Diese Ankündigung von Bundeskanzler Karl Nehammer und Energieministerin Leonore Gewessler sorgt naturgemäß für Gesprächsstoff. „Kohle ist die klimaschädlichste Energie und führt zu gesundheitsschädlichen Quecksilberemissionen und Feinstaub“, sagt etwa Johannes Wahlmüller, Klima- und Energiesprecher von Global 2000. „Wenn jetzt über einen möglichen Einsatz des Kohlekraftwerks in Mellach diskutiert wird, sollte klar sein, dass es sich nur um zeitlich begrenzte, akute Notfälle handeln darf.“
Adaptierung dauert drei bis vier Monate
Von einer „Notlösung, für den Fall, dass nicht ausreichend Gas zur Verfügung steht“ spricht man auf Anfrage auch beim Verbund. „Unsere Priorität bleibt weiterhin der Ausbau der heimischen erneuerbaren Erzeugung – nur dieser Weg kann uns mittelfristig aus Abhängigkeiten und in eine erneuerbare Energiezukunft führen.“
Wie lange die Adaptierungen des Kraftwerks dauern werden, ist noch unklar. Technisch sei die Herausforderung überschaubar, sagt Werksgruppenleiter Christof Kurzmann-Friedl vom Verbund. Eigentlich handle es sich nun um keine Umrüstung, sondern eine „Komplettierung“, denn die nötigen Teile seien weitgehend noch am Standort. Ein „größerer Brocken“ sei die Instandsetzung und Servicierung der Kohlemahlanlage, auch die Kohlehalde sei 2020 vollständig geräumt worden. Unterm Strich könne man technisch in drei bis vier Monaten soweit sein.
Kosten und Anschaffung noch unklar
Die Gretchenfrage sei aber, wo die Kohle für den Einsatz herkommen könne, „wir brauchen in Mellach eine spezifische Kohle, die wir früher in der Regel aus dem schlesischen Raum in Polen bezogen haben“. Die Steinkohle mit dem richtigen Brennwert könne aber grundsätzlich weltweit zugekauft werden. Es geht um beachtliche Mengen, früher lag der Jahresbedarf bei rund 400.000 Tonnen.

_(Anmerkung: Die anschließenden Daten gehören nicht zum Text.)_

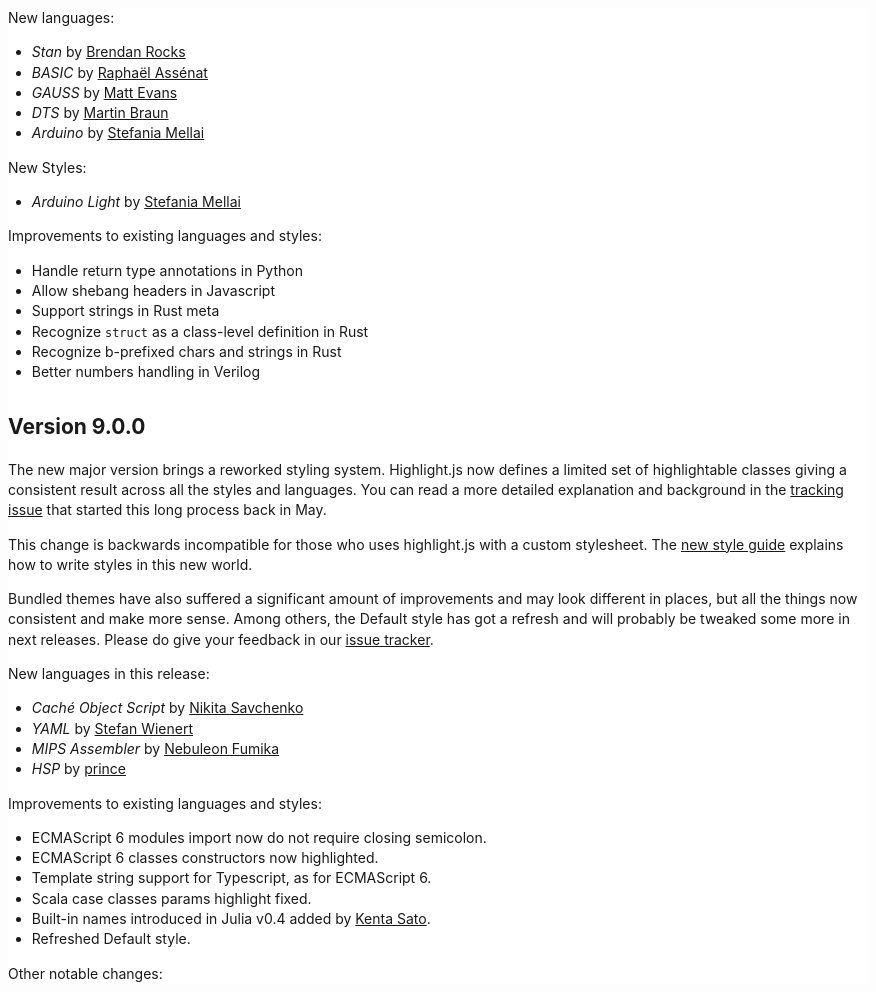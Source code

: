 New languages:

- *Stan* by [Brendan Rocks][]
- *BASIC* by [Raphaël Assénat][]
- *GAUSS* by [Matt Evans][]
- *DTS* by [Martin Braun][]
- *Arduino* by [Stefania Mellai][]

New Styles:

- *Arduino Light* by [Stefania Mellai][]

Improvements to existing languages and styles:

- Handle return type annotations in Python
- Allow shebang headers in Javascript
- Support strings in Rust meta
- Recognize `struct` as a class-level definition in Rust
- Recognize b-prefixed chars and strings in Rust
- Better numbers handling in Verilog

[Brendan Rocks]: http://brendanrocks.com
[Raphaël Assénat]: https://github.com/raphnet
[Matt Evans]: https://github.com/matthewevans
[Martin Braun]: https://github.com/mbr0wn
[Stefania Mellai]: https://github.com/smellai


## Version 9.0.0

The new major version brings a reworked styling system. Highlight.js now defines
a limited set of highlightable classes giving a consistent result across all the
styles and languages. You can read a more detailed explanation and background in
the [tracking issue][#348] that started this long process back in May.

This change is backwards incompatible for those who uses highlight.js with a
custom stylesheet. The [new style guide][sg] explains how to write styles
in this new world.

Bundled themes have also suffered a significant amount of improvements and may
look different in places, but all the things now consistent and make more sense.
Among others, the Default style has got a refresh and will probably be tweaked
some more in next releases. Please do give your feedback in our
[issue tracker][issues].

New languages in this release:

- *Caché Object Script* by [Nikita Savchenko][]
- *YAML* by [Stefan Wienert][]
- *MIPS Assembler* by [Nebuleon Fumika][]
- *HSP* by [prince][]

Improvements to existing languages and styles:

- ECMAScript 6 modules import now do not require closing semicolon.
- ECMAScript 6 classes constructors now highlighted.
- Template string support for Typescript, as for ECMAScript 6.
- Scala case classes params highlight fixed.
- Built-in names introduced in Julia v0.4 added by [Kenta Sato][].
- Refreshed Default style.

Other notable changes:


[Robert Borghese]: https://github.com/RobertBorghese
[Shah Shabbir Ahmmed]: https://github.com/shabbir23ah
[Josh Goebel]: https://github.com/joshgoebel
[Checconio]: https://github.com/Checconio
[arnoudbuzing]: https://github.com/arnoudbuzing
[aliaegik]: https://github.com/aliaegik
[Josh Goebel]: https://github.com/joshgoebel
[Timur Kamaev]: https://github.com/doiftrue
[Leopard20]: https://github.com/Leopard20/
[WisamMechano]: https://github.com/wisammechano
[faga295]: https://github.com/faga295
[AdamRaichu]: https://github.com/AdamRaichu
[Ali Ukani]: https://github.com/ali
[Jeroen van Vianen]: https://github.com/morinel
[Rijenkii]: https://github.com/rijenkii
[faga295]: https://github.com/faga295
[rvanasa]: https://github.com/rvanasa
[CrystalSplitter]: https://github.com/CrystalSplitter
[Sam Rawlins]: https://github.com/srawlins
[Keyacom]: https://github.com/Keyacom
[Boris Verkhovskiy]: https://github.com/verhovsky
[Cyrus Kao]: https://github.com/CyrusKao
[matyklug18]: https://github.com/matyklug18
[Josh Goebel]: https://github.com/joshgoebel
[Josh Temple]: https://github.com/joshtemple
[nathnolt]: https://github.com/nathnolt
[Nick Chambers]: https://github.com/uplime
[h7x4]: https://github.com/h7x4
[Hirse]: https://github.com/Hirse
[The Flix Organisation]: https://github.com/flix
[MBoegers]: https://github.com/MBoegers
[Lachlan Heywood]: https://github.com/lachieh
[Eddymens]: https://github.com/eddymens
[Sopitive]: https://github.com/Sopitive
[shikhar13012001]: https://github.com/shikhar13012001
[Bluecoreg]: https://github.com/Bluecoreg
[Matt Bovel]: https://github.com/mbovel
[David Schach]: https://github.com/dschach
[Serial-ATA]: https://github.com/Serial-ATA
[Bradley Mackey]: https://github.com/bradleymackey
[Marcus Ortiz]: https://github.com/mportiz08
[Martin Honnen]: https://github.com/martin-honnen
[Serzhan Nasredin]: https://github.com/snxx-lppxx
[Tobias Buschor]: https://github.com/nuxodin/
[Tim Smith]: https://github.com/timlabs
[Avrumy Lunger]: https://github.com/vrumger
[Mousetail]: https://github.com/mousetail
[Gabriel Gonçalves]: https://github.com/KTSnowy
[Nikita Sobolev]: https://github.com/sobolevn
[Martin Mattel]: https://github.com/mmattel
[John Foster]: https://github.com/jf990
[Wojciech Kania]: https://github.com/wkania
[Melissa Geels]: https://github.com/codecat
[anydonym]: https://github.com/anydonym
[henri Vandersleyen]: https://github.com/Vanderscycle
[Christina Hanson]: https://github.com/LyricLy
[Flakebi]: https://github.com/Flakebi
[Josh Goebel]: https://github.com/joshgoebel
[Mark Ericksen]: https://github.com/brainlid
[Nicolaos Skimas]: https://github.com/dev-nicolaos
[Doug Torrance]: https://github.com/d-torrance
[Annmarie Switzer]: https://github.com/annmarie-switzer
[John Foster]: https://github.com/jf990
[Pegasis]: https://github.com/PegasisForever
[Wojciech Kania]: https://github.com/wkania
[Jeylani B]: https://github.com/jeyllani
[Richard Gibson]: https://github.com/gibson042
[Bradley Mackey]: https://github.com/bradleymackey
[Melvyn Laïly]: https://github.com/mlaily
[Björn Ebbinghaus]: https://github.com/MrEbbinghaus
[Josh Goebel]: https://github.com/joshgoebel
[Samia Ali]: https://github.com/samiaab1990
[Matthieu Lempereur]: https://github.com/MrYamous
[idleberg]: https://github.com/idleberg
[Fons van der Plas]: https://github.com/fonsp
[Felipe Contreras]: https://github.com/felipec
[Josh Goebel]: https://github.com/joshgoebel
[Austin Schick]: https://github.com/austin-schick
[Josh Goebel]: https://github.com/joshgoebel
[Denis Kovalchuk]: https://github.com/deniskovalchuk
[monochromer]: https://github.com/monochromer
[Teletha]: https://github.com/teletha
[Nicolas Stucki]: https://github.com/nicolasstucki
[Bahnschrift]: https://github.com/Bahnschrift
[Melvyn Laïly]: https://github.com/mlaily
[katzeprior]: https://github.com/katzeprior
[zsoltlengyelit]: github.com/zsoltlengyelit
[idleberg]: https://github.com/idleberg
[ierehon1905]: https://github.com/ierehon1905
[Josh Goebel]: https://github.com/joshgoebel
[Patrick Kruselburger]: https://github.com/PatrickKru
[Bradley Mackey]: https://github.com/bradleymackey
[Dereavy]: https://github.com/dereavy
[Stel Abrego]: https://github.com/stelcodes
[Josh Goebel]: https://github.com/joshgoebel
[Antoine Lambert]: https://github.com/anlambert
[Elijah Conners]: https://github.com/elijahepepe
[Angelika Tyborska]: https://github.com/angelikatyborska
[Konrad Rudolph]: https://github.com/klmr
[tebeco]: https://github.com/tebeco
[Pankaj Patil]: https://github.com/patil2099
[Benedikt Wilde]: https://github.com/schtandard
[Thanos Karagiannis]: https://github.com/thanoskrg
[Farzad Sadeghi]: https://github.com/terminaldweller
[Martijn Bastiaan]: https://github.com/martijnbastiaan
[Bradley Mackey]: https://github.com/bradleymackey
[Dylan McBean]: https://github.com/DylanMcBean
[Josh Goebel]: https://github.com/joshgoebel
[Ryan Mulligan]: https://github.com/ryantm
[R3voA3]: https://github.com/R3voA3
[JonBons]: https://github.com/JonBons
[Wei Su]: https://github.com/swsoyee
[Jared Luboff]: https://github.com/jaredlll08
[NullVoxPopuli]: https://github.com/NullVoxPopuli
[Mike Watling]: https://github.com/Pickysaurus
[Nico Abram]: https://github.com/nico-abram
[James Edington]: http://www.ishygddt.xyz/
[Jan Pilzer]: https://github.com/Hirse
[Kris van Rens]: https://github.com/krisvanrens
[Stef Levesque]: https://github.com/stef-levesque
[Josh Goebel]: https://github.com/joshgoebel
[John Cheung]: https://github.com/Real-John-Cheung
[xDGameStudios]: https://github.com/xDGameStudios
[Ayesh]: https://github.com/Ayesh
[Vyron Vasileiadis]: https://github.com/fedonman
[Antoine du Hamel]: https://github.com/aduh95
[Vaibhav Chanana]: https://github.com/il3ven
[David Ostrovsky]: https://github.com/davido
[AndyKIron]: https://github.com/AndyKIron
[Samuel Colvin]: https://github.com/samuelcolvin
[Michael Newton]: https://github.com/miken32
[Steven Van Impe]: https://github.com/svanimpe/
[Josh Goebel]: https://github.com/joshgoebel
[Vaibhav Chanana]: https://github.com/il3ven
[davidhcefx]: https://github.com/davidhcefx
[Jan Pilzer]: https://github.com/Hirse
[htmlPlugin]: https://github.com/highlightjs/highlight.js/issues/2889
[tabPlugin]: https://github.com/highlightjs/highlight.js/issues/2874
[brPlugin]: https://github.com/highlightjs/highlight.js/issues/2559
[Martin Dørum]: https://github.com/mortie
[Jan Pilzer]: https://github.com/Hirse
[Oldes Huhuman]: https://github.com/Oldes
[Josh Goebel]: https://github.com/joshgoebel
[tripleee]: https://github.com/tripleee
[Steven Van Impe]: https://github.com/svanimpe/
[Vaibhav Chanana]: https://github.com/il3ven
[Guillaume Grossetie]: https://github.com/mogztter
[Michael Schmidt]: https://github.com/RunDevelopment
[Josh Goebel]: https://github.com/joshgoebel
[Guillaume Grossetie]: https://github.com/mogztter
[Brad Chamberlain]: https://github.com/bradcray
[Marat Nagayev]: https://github.com/nagayev
[Fredrik Ekre]: https://github.com/fredrikekre
[Richard Gibson]: https://github.com/gibson042
[Josh Goebel]: https://github.com/joshgoebel
[Taufik Nurrohman]: https://github.com/taufik-nurrohman
[Jan Pilzer]: https://github.com/Hirse
[Jonathan Sharpe]: https://github.com/textbook
[Michael Rush]: https://github.com/rushimusmaximus
[Patrick Scheibe]: https://github.com/halirutan
[Kyle Brown]: https://github.com/kylebrown9
[Marcus Ortiz]: https://github.com/mportiz08
[Paul Reid]: https://github.com/RedGuy12
[Josh Goebel]: https://github.com/joshgoebel
[187e7cfc]: https://github.com/highlightjs/highlight.js/commit/187e7cfcb06277ce13b5f35fb6c37ab7a7b46de9
[Chris Krycho]: https://github.com/chriskrycho
[David Pine]: https://github.com/IEvangelist
[Ryan Jonasson]: https://github.com/ryanjonasson
[Philipp Engel]: https://github.com/interkosmos
[Konrad Rudolph]: https://github.com/klmr
[Melissa Geels]: https://github.com/codecat
[Antoine du Hamel]: https://github.com/aduh95
[Ayesh Karunaratne]: https://github.com/Ayesh
[Tom Wallace]: https://github.com/thomasmichaelwallace
[schtandard]: https://github.com/schtandard
 [Josh Goebel]: https://github.com/yyyc514
[Youssef Victor]: https://github.com/Youssef1313
[Josh Goebel]: https://github.com/joshgoebel
[Andrew Janke]: https://github.com/apjanke
[Samia Ali]: https://github.com/samiaab1990
[kageru]: https://github.com/kageru
[night]: https://github.com/night
[ezksd]: https://github.com/ezksd
[idleberg]: https://github.com/idleberg
[eytienne]: https://github.com/eytienne
[sirosen]: https://github.com/sirosen
[Josh Goebel]: https://github.com/joshgoebel
[Edwin Hoogerbeets]: https://github.com/ehoogerbeets
[Josh Goebel]: https://github.com/joshgoebel
[Peter Plantinga]: https://github.com/pplantinga
[David Benjamin]: https://github.com/davidben
[Vania Kucher]: https://github.com/qWici
[Hankun Lin]: https://github.com/Linhk1606
[Nick Randall]: https://github.com/nicked
[Sam Rawlins]: https://github.com/srawlins
[Sergey Prokhorov]: https://github.com/seriyps
[Nils Knappmeier]: https://github.com/nknapp
[Martin (Lhoerion)]: https://github.com/Lhoerion
[Jim Mason]: https://github.com/RocketMan
[lioshi]: https://github.com/lioshi
[Pavel Evstigneev]: https://github.com/Paxa
[Antoine du Hamel]: https://github.com/aduh95
[Josh Goebel]: https://github.com/joshgoebel
[Josh Goebel]: https://github.com/joshgoebel
[Omid Golparvar]: https://github.com/omidgolparvar
[Alexandre Grison]: https://github.com/agrison
[Josh Goebel]: https://github.com/joshgoebel
[Chen Bin]: https://github.com/redguardtoo
[Sam Miller]: https://github.com/smillerc
[Robert Riebisch]: https://github.com/bttrx
[Taufik Nurrohman]: https://github.com/taufik-nurrohman
[Josh Goebel]: https://github.com/joshgoebel
[Sean Williams]: https://github.com/hmmwhatsthisdo
[Adnan Yaqoob]: https://github.com/adnanyaqoobvirk
[Álvaro Mondéjar]: https://github.com/mondeja
[Josh Goebel]: https://github.com/joshgoebel
[Jeffrey Arnold]: https://github.com/jrnold
[Josh Goebel]: https://github.com/joshgoebel
[Philipp Engel]: https://github.com/interkosmos
[Youssef Victor]: https://github.com/Youssef1313
[Nils Knappmeier]: https://github.com/nknapp
[Josh Goebel]: https://github.com/joshgoebel
[Josh Goebel]: https://github.com/joshgoebel
[Liam Nobel]: https://github.com/liamnobel
[Carl Baxter]: https://github.com/cdbax
[Milutin Kristofic]: https://github.com/milutin
[w3suli]: https://github.com/w3suli
[David Benjamin]: https://github.com/davidben
[Chris Marchesi]: https://github.com/vancluever
[Adrian Ostrowski]: https://github.com/aostrowski
[Rongjian Zhang]: https://github.com/pd4d10
[Mike Schall]: https://github.com/schallm
[Kirill Saksin]: https://github.com/saksmt
[Carl Baxter]: https://github.com/cdbax
[Mark Ellis]: https://github.com/ellismarkf
[Scott Hyndman]: https://github.com/shyndman
[Laurent Voullemier]: https://github.com/l-vo
[Benoit de Chezelles]: https://github.com/bew
[Johannes Müller]: https://github.com/straight-shoota
[Ahmed Atito]: https://github.com/atitoa93
[Matthew Evans]: https://github.com/matthewevans
[Tsuyusato Kitsune]: https://github.com/MakeNowJust
[Scott Hyndman]: https://github.com/shyndman
[Duncan Paterson]: https://github.com/duncdrum
[JeremyTCD]: https://github.com/JeremyTCD
[Melissa Geels]: https://github.com/codecat
[Antoine Boisier-Michaud]: https://github.com/Aboisier
[Alejandro Isaza]: https://github.com/alejandro-isaza
[Ahmad Awais]: https://github.com/ahmadawais
[Arctic Ice Studio]: https://github.com/arcticicestudio
[Dmitriy Tarasov]: https://github.com/MedvedTMN
[Egor Rogov]: https://github.com/egor-rogov
[Eric Bailey]: https://github.com/ericwbailey
[Gidi Meir Morris]: https://github.com/gmmorris
[Gustavo Costa]: https://github.com/gusbemacbe
[Harmon]: https://github.com/Harmon758
[Melissa Geels]: https://github.com/codecat
[meseta]: https://github.com/meseta
[nord-highlightjs]: https://github.com/arcticicestudio/nord-highlightjs
[Tristian Kelly]: https://github.com/TristianK3604
[Vijaya Chandran Mani]: https://github.com/vijaycs85
[John Foster]: https://github.com/jf990
[David Benjamin]: https://github.com/davidben
[Berk Çebi]: https://github.com/berkcebi
[Mauricio Caceres Bravo]: https://github.com/mcaceresb
[bostko]: https://github.com/bostko
[Deniz Bahadir]: https://github.com/Bagira80
[bcleland]: https://github.com/bcleland
[JohnC32]: https://github.com/JohnC32
[Lutz Büch]: https://github.com/lutz-100worte
[Piotr Kaminski]: https://github.com/pkaminski
[Léo Lam]: https://github.com/leoetlino
[Jan T. Sott]: https://github.com/idleberg
[Jimmy Wärting]: https://github.com/jimmywarting
[Marcos Cáceres]: https://github.com/marcoscaceres
[Tsuyusato Kitsune]: https://github.com/MakeNowJust
[Alex Arslan]: https://github.com/ararslan
[Morten Piibeleht]: https://github.com/mortenpi
[Stanislav Belov]: https://github.com/4ppl
[Ivan Dementev]: https://github.com/DiVAN1x
[Nicolas LLOBERA]: https://github.com/Nicolas01
[nnnik]: https://github.com/nnnik
[Martin Clausen]: https://github.com/maacl
[Alejandro Alonso]: https://github.com/Azoy
[Tsuyusato Kitsune]: https://github.com/MakeNowJust
[Jordi Petit]: https://github.com/jordi-petit
[Raphaël Parrëe]: https://github.com/rparree
[Pieter Vantorre]: https://github.com/NuclearCookie
[5b3e0e6]: https://github.com/isagalaev/highlight.js/commit/5b3e0e68bfaae282faff6697d6a490567fa9d44b
[Philipp A]: https://github.com/flying-sheep
[Philipp Hauer]: https://github.com/phauer
[Sergey Sobko]: https://github.com/profitware
[Hale Chan]: https://github.com/halechan
[Joe Blow]: https://github.com/mossarelli
[Kasper Andersen]: https://github.com/kasma1990
[Eduard-Mihai Burtescu]: https://github.com/eddyb
[Andres Täht]: https://github.com/andrestaht
[Rene Saarsoo]: https://github.com/nene
[Philipp Hauer]: https://github.com/phauer
[Ike Ku]: https://github.com/dempfi
[Guannan Wei]: https://github.com/Kraks
[Sam Wu]: https://github.com/samsam2310
[Raphael Parree]: https://github.com/rparree
[Michael Rodler]: https://github.com/f0rki
[Geoffrey Booth]: https://github.com/GeoffreyBooth
[Camil Staps]: https://github.com/camilstaps
[Magnus Madsen]: https://github.com/magnus-madsen
[Kenton Hamaluik]: https://github.com/FuzzyWuzzie
[Nicolas Le Gall]: https://github.com/darkitty
[Jan T. Sott]: https://github.com/idleberg
[Alexander Lichter]: https://github.com/manniL
[Alex McKibben]: https://github.com/mckibbenta
[Daniel Gamage]: https://github.com/danielgamage
[Matthew Daly]: https://github.com/matthewbdaly
[Sergey Bronnikov]: https://github.com/ligurio
[Gavin Siu]: https://github.com/gavsiu
[Builder's Brewery]: https://github.com/buildersbrewery
[Victor Zhou]: https://github.com/OiCMudkips
[Sergey Bronnikov]: https://github.com/ligurio
[Joe Eli McIlvain]: https://github.com/jemc
[Stephan Boyer]: https://github.com/boyers
[Jacob Childress]: https://github.com/braveulysses
[Minh Nguyễn]: https://github.com/1ec5
[Jeremy Hull]: https://github.com/sourrust
[Tristano Ajmone]: https://github.com/tajmone
[Taisuke Fujimoto]: https://github.com/temp-impl
[Oleg Efimov]: https://github.com/Sannis
[Boone Severson]: https://github.com/BooneJS
[Victor Zhou]: https://github.com/OiCMudkips
[Lars Schulna]: https://github.com/captain-hanuta
[Janis Voigtländer]: https://github.com/jvoigtlaender
[Philipp Wolfer]: https://github.com/phw
[Billy Quith]: https://github.com/billyquith
[Herbert Shin]: https://github.com/initbar
[John Foster]: https://github.com/jf990
[Qeole]: https://github.com/Qeole
[Denis Ciccale]: https://github.com/dciccale
[Michael Johnston]: https://github.com/lastobelus
[Taras]: https://github.com/oxdef
[Robert Dodier]: https://github.com/robert-dodier
[Jan Kühle]: https://github.com/frigus02
[Stefan Wienert]: https://github.com/zealot128
[Kenta Sato]: https://github.com/bicycle1885
[Nikita Savchenko]: https://github.com/ZitRos
[webworkers]: https://github.com/isagalaev/highlight.js#web-workers
[Jeremy Hull]: https://github.com/sourrust
[#348]: https://github.com/isagalaev/highlight.js/issues/348
[sg]: http://highlightjs.readthedocs.org/en/latest/style-guide.html
[issues]: https://github.com/isagalaev/highlight.js/issues
[Nebuleon Fumika]: https://github.com/Nebuleon
[prince]: https://github.com/prince-0203
[Kristoffer Gronlund]: https://github.com/krig
[Soren Enevoldsen]: https://github.com/senevoldsen90
[Kristoffer Gronlund]: https://github.com/krig
[Søren Enevoldsen]: https://github.com/senevoldsen90
[Daniel Rosenwasser]: https://github.com/DanielRosenwasser
[Ladislav Prskavec]: https://github.com/abtris
[Tsuyusato Kitsune]: https://github.com/MakeNowJust
[Nate Cook]: https://github.com/natecook1000
[Philippe Charrière]: https://github.com/k33g
[Stefan Bechert]: https://github.com/b-pos465
[Anthony Scemama]: https://github.com/scemama
[Oleg Efimov]: https://github.com/Sannis
[Tsuyusato Kitsune]: https://github.com/MakeNowJust
[Oleg Efimov]: https://github.com/Sannis
[Guillaume Gomez]: https://github.com/GuillaumeGomez
[Janis Voigtländer]: https://github.com/jvoigtlaender
[Jan T. Sott]: https://github.com/idleberg
[Dirk Kirsten]: https://github.com/dirkk
[MY Sun]: https://github.com/simonmysun
[Vadimtro]: https://github.com/Vadimtro
[Benjamin Auder]: https://github.com/ghost
[Dotan Dimet]: https://github.com/dotandimet
[J2TeaM]: https://github.com/J2TeaM
[Bram de Haan]: https://github.com/atelierbram
[Kenneth Fuglsang]: https://github.com/kfuglsang
[Louis Barranqueiro]: https://github.com/LouisBarranqueiro
[Tim Schumacher]: https://github.com/enko
[Lucas Werkmeister]: https://github.com/lucaswerkmeister
[Dan Panzarella]: https://github.com/pzl
[Bruno Dias]: https://github.com/sequitur
[Jay Strybis]: https://github.com/unreal
[Taufik Nurrohman]: https://github.com/taufik-nurrohman
[Jet Brains]: https://www.jetbrains.com/
[Peter Piwowarski]: https://github.com/oldlaptop
[Kenta Sato]: https://github.com/bicycle1885
[Bram de Haan]: https://github.com/atelierbram
[Raivo Laanemets]: https://github.com/rla
[Alexis Hénaut]: https://github.com/AlexisNo
[Anthony Scemama]: https://github.com/scemama
[Pedro Oliveira]: https://github.com/kanytu
[Gu Yiling]: https://github.com/Justineo
[Sergey Mashkov]: https://github.com/cy6erGn0m
[Thomas Applencourt]: https://github.com/TApplencourt
[Hakan Özler]: https://github.com/ozlerhakan
[Adam Joseph Cook]: https://github.com/adamjcook
[demo page]: https://highlightjs.org/static/demo/
[Ivan Sagalaev]: https://github.com/isagalaev
[Edwin Dalorzo]: https://github.com/edalorzo
[mucaho]: https://github.com/mucaho
[Dennis Titze]: https://github.com/titze
[Jon Evans]: https://github.com/craftyjon
[Brian Quistorff]: https://github.com/bquistorff
[ocaml]: https://github.com/isagalaev/highlight.js/pull/608#issue-46190207
[Mickaël Delahaye]: https://github.com/polazarus
[b]: http://highlightjs.readthedocs.org/en/latest/building-testing.html
[Jeremy Hull]: https://github.com/sourrust
[ik]: https://twitter.com/IvanKleshnin/status/514041599484231680
[Max Mikhailov]: https://github.com/seven-phases-max
[Bryant Williams]: https://github.com/scien
[Radek Liska]: https://github.com/Nindaleth
[Jose Molina Colmenero]: https://github.com/Moliholy
[Erik Paluka]: https://github.com/paluka
[Luke Holder]: https://github.com/lukeholder
[David Mohundro]: https://github.com/drmohundro
[ps]: https://github.com/OctopusDeploy/Library/blob/master/app/shared/presentation/highlighting/powershell.js
[Christophe de Dinechin]: https://github.com/c3d
[Taneli Vatanen]: https://github.com/Daiz-
[Jen Evers-Corvina]: https://github.com/sevvie
[Lucas Mazza]: https://github.com/lucasmazza
[Vincent Zurczak]: https://github.com/vincent-zurczak
[test]: https://github.com/isagalaev/highlight.js/tree/master/test
[demo]: https://highlightjs.org/static/test.html
[#542]: https://github.com/isagalaev/highlight.js/issues/542
[ci]: https://travis-ci.org/isagalaev/highlight.js
[Jeremy Hull]: https://github.com/sourrust
[Chris Eidhof]: https://github.com/chriseidhof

Wie teuer das alles kommt, ist ebenfalls noch unklar, die Kosten würden derzeit evaluiert, heißt es beim Verbund. Im Energieministerium stellt man klar: „Für die Kosten wird zur Gänze der Bundeshaushalt aufkommen.“
Offene Fragen
Herausfordernd dürfte auch das Personalthema sein. Mit der Schließung 2020 ist Know-how abhandengekommen, „hier müssen wir jetzt sehr schnell mit Einschulungen beginnen“, sagt Kurzmann-Friedl.

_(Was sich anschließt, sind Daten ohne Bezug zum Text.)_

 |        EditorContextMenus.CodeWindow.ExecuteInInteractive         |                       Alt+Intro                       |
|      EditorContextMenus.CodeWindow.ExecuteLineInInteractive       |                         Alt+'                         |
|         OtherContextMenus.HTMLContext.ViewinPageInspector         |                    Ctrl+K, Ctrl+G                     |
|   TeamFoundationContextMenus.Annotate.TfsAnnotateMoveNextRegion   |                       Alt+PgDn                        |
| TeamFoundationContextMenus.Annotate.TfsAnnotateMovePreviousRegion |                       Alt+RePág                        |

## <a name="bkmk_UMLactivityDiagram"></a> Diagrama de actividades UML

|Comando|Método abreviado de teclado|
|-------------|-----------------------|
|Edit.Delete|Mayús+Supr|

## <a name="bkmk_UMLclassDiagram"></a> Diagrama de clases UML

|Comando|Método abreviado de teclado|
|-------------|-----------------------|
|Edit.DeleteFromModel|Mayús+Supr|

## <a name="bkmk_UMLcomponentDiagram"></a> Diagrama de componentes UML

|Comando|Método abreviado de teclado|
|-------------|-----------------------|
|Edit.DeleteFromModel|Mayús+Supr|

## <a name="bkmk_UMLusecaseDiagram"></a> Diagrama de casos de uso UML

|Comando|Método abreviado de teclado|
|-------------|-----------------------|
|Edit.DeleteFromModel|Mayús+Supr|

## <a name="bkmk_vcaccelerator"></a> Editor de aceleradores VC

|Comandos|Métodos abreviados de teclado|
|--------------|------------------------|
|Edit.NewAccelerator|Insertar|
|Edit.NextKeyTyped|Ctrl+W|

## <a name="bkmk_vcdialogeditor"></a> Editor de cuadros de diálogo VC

Und schließlich stellt sich die Frage, ob das Kohlekraftwerk im Falle seiner Reaktivierung auch die Fernwärmeversorgung für den Großraum Graz übernimmt, wie es mehr als 30 Jahre lang der Fall war. Gespräche dazu habe es noch nicht gegeben, heißt es beim Wärme-Abnehmer, der Energie Steiermark. „Dazu sind die Pläne noch zu jung“, sagt Sprecher Urs Harnik-Lauris.
Fest steht: Sollte das Gas aus Russland knapp werden oder ganz ausfallen, braucht das heute hauptsächlich aus der Erdgasverfeuerung gespeiste Wärmenetz alternative Erzeugungsquellen. Neben der Kohle könnte das Öl sein. „Technisch ist es machbar, das Heizwerk in Graz auch im nächsten Winter mit Heizöl zu betreiben“, sagt Harnik-Lauris. Eine Sicherheitsreserve von rund 2,5 Millionen Litern habe die Energie Steiermark bereits eingelagert, größere Mengen könnten folgen.